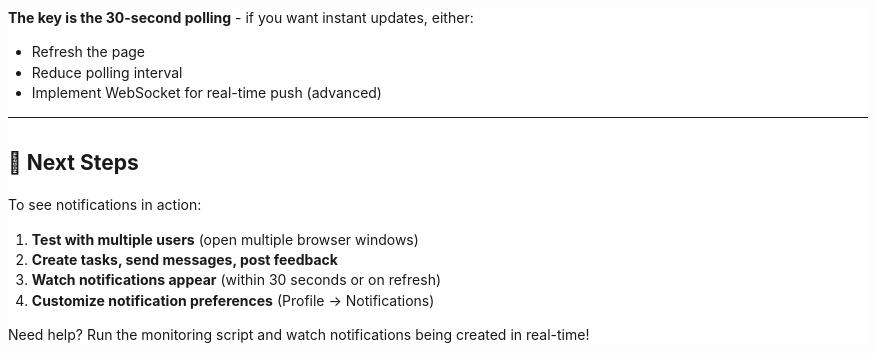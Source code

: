 **The key is the 30-second polling** - if you want instant updates, either:
- Refresh the page
- Reduce polling interval
- Implement WebSocket for real-time push (advanced)

---

## 📝 Next Steps

To see notifications in action:
1. **Test with multiple users** (open multiple browser windows)
2. **Create tasks, send messages, post feedback**
3. **Watch notifications appear** (within 30 seconds or on refresh)
4. **Customize notification preferences** (Profile → Notifications)

Need help? Run the monitoring script and watch notifications being created in real-time!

- Your goal
Give only the lines from the one holding "- Reduce polling interval" through the one holding "2. **Create tasks, send", each restated exactly as it appears above.

- Reply
- Reduce polling interval
- Implement WebSocket for real-time push (advanced)

---

## 📝 Next Steps

To see notifications in action:
1. **Test with multiple users** (open multiple browser windows)
2. **Create tasks, send messages, post feedback**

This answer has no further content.